Investing in specialist Landlord Insurance is vital for UK Landlords

Investing in a specialist landlord insurance policy is something all buy-to-let property owners should do, but it is the one vital area where people mistakenly try to curb their financial expenditure, it has been claimed.

The statement comes at a time when a recent Paragon Mortgages report revealed that during the last 3 months, UK BTL landlords have increased the size of their rental property portfolio’s by an average of 1.8 properties each.

Sim Sekhon, spokesman for Legal4Landlords explains: “Property investors put a lot of time and effort into finding the right properties for their Buy-To-Let property portfolio’s and need to ensure that they have the right insurance cover in place to adequately protect their property assets. If property investors choose the wrong insurance policy, it can have disastrous financial consequences as they discover that they are not covered for malicious damage. Standard buildings insurance cover will not protect landlords in the event of malicious damage to the property by tenants or any loss of rent if the tenants leave unexpectedly. Unfortunately landlords only discover that their insurance is completely inadequate after they try to claim, leaving them with damaged property and a huge bill to make it habitable again. A situation that many landlords simply cannot afford to be in. Landlords should always read the small print and make sure they are comprehensively covered by a specialist landlord insurance policy”.

Regular home insurance will not cover a residential property unless the owner actually resides at the property.

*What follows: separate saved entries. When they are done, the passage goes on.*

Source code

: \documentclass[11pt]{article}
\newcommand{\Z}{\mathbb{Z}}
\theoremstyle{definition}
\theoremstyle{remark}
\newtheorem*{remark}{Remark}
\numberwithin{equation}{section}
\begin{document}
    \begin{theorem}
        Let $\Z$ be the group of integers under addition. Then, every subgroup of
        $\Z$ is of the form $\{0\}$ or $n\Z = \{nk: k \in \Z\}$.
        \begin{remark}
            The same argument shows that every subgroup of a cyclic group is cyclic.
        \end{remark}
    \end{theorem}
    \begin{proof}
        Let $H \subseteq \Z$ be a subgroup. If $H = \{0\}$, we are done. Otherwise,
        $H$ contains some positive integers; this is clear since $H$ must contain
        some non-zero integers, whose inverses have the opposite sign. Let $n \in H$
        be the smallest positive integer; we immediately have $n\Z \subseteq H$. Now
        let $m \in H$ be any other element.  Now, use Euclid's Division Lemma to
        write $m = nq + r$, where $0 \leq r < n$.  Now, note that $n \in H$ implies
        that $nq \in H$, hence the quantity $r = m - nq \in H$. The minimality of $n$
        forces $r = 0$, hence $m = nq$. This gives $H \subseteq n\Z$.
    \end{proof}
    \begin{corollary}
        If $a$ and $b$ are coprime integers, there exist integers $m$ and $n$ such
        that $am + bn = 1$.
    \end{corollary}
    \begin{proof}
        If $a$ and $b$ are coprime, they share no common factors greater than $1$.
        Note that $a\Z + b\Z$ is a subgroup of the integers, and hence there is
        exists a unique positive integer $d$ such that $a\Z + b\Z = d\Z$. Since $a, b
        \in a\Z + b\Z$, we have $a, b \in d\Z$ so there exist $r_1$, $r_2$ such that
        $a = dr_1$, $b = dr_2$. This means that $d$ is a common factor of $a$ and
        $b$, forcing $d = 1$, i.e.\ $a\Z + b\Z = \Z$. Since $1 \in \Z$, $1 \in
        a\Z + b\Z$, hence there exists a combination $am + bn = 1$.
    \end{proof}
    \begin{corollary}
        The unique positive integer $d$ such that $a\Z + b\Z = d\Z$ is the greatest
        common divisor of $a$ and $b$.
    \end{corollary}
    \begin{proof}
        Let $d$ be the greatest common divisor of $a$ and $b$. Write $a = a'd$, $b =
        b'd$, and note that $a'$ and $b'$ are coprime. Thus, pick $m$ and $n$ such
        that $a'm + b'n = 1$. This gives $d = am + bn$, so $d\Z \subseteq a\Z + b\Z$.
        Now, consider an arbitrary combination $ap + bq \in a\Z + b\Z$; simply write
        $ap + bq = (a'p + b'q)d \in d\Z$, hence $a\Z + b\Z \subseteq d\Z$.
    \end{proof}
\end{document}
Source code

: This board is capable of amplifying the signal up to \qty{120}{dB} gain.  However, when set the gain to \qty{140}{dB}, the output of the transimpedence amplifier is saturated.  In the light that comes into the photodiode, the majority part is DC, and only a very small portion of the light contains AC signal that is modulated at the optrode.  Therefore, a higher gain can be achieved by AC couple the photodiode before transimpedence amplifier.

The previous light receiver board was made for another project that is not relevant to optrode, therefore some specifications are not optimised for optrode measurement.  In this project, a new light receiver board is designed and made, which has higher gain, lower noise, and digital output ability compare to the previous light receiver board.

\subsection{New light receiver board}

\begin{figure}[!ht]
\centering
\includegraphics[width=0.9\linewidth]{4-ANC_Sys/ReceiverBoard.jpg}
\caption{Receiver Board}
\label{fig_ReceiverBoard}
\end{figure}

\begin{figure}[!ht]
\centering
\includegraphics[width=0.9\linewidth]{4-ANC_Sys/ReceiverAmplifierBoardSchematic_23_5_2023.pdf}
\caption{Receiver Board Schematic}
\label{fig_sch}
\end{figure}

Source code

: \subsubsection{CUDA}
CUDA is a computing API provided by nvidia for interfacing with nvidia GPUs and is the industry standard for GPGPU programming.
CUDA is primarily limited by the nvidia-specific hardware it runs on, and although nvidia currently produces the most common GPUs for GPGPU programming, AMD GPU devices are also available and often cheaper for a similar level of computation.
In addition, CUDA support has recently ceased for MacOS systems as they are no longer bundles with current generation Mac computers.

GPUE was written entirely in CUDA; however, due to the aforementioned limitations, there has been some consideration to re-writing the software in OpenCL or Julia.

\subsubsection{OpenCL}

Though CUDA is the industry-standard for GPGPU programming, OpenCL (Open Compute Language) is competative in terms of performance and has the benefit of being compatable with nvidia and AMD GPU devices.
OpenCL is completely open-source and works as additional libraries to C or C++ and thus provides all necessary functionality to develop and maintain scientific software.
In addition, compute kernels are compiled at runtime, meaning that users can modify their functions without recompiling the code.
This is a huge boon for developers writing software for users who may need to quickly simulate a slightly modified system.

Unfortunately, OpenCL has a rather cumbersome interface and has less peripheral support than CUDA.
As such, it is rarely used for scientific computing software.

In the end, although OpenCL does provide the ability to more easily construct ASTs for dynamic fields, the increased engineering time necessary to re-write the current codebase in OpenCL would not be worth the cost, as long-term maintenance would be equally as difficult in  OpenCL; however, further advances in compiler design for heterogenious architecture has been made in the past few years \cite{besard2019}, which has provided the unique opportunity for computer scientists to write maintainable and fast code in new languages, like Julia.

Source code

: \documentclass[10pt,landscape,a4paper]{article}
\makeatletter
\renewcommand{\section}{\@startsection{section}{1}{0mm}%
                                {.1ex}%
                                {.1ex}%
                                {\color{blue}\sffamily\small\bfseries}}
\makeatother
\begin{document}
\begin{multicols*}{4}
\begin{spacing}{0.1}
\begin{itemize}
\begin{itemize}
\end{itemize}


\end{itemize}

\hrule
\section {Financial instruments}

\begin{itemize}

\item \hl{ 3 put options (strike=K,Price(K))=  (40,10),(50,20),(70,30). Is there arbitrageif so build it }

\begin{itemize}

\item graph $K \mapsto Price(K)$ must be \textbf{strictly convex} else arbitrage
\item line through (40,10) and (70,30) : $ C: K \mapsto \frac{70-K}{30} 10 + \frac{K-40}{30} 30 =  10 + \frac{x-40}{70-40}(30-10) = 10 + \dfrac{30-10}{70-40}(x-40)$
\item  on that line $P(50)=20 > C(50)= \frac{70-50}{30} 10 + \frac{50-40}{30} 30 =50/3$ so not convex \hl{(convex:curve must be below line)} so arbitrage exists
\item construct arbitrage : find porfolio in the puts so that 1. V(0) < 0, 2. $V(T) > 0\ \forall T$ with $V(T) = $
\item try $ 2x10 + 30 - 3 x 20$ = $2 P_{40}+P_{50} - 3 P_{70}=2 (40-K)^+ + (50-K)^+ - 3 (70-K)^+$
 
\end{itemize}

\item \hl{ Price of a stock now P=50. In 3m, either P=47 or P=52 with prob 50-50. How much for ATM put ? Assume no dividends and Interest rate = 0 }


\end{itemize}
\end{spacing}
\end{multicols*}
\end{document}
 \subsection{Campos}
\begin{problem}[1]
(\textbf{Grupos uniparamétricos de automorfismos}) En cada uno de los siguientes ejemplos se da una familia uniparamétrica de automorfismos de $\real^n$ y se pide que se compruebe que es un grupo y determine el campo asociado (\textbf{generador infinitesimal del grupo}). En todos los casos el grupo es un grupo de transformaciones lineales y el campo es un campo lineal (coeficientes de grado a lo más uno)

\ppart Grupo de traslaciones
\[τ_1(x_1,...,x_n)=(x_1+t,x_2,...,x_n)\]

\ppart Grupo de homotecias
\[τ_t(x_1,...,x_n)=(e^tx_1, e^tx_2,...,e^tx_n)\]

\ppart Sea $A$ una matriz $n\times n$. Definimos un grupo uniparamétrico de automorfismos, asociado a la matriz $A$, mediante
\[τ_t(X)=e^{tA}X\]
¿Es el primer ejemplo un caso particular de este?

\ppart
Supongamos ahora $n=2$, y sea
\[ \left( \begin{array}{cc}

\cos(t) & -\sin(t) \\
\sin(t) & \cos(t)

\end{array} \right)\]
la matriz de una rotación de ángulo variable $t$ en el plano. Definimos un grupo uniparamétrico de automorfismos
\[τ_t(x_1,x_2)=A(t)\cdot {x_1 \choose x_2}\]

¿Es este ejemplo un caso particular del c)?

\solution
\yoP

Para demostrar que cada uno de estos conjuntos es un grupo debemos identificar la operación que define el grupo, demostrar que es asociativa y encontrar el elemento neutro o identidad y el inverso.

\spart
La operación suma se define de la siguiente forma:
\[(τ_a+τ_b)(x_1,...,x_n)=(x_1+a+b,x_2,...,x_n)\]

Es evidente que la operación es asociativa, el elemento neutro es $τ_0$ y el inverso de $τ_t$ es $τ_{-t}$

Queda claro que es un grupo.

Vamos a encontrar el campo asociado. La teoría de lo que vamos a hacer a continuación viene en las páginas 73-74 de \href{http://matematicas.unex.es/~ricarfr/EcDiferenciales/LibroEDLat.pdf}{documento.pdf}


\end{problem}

Many residential buildings insurance policies actually state in the small print that the policy will be deemed void if the property is used for rental purposes, so it is vital landlords get the correct level of insurance cover.

Landlord insurance provides a more comprehensive level of protection and it is important that all property investors who are landlords of buy-to-let properties invest wisely in it.

Laura Howard from explained how a good landlord’s insurance policy should include third-party liability in case of damage caused to the structure of a property by a tenant and includes covering the cost of re-housing tenants if a fire or flood makes the rental property uninhabitable.

Ms Howard also advised landlords to make sure the policy takes in to account any furniture provided by the property owner and provides liability cover in the event that a tenant or their visitor is injured at the property and claims against the landlord.

The Association of Residential Letting Agents (ARLA) advises landlords that failing to seek permission from or not informing their current mortgage provider that the property is to be rented out could also invalidate any subsequent claim.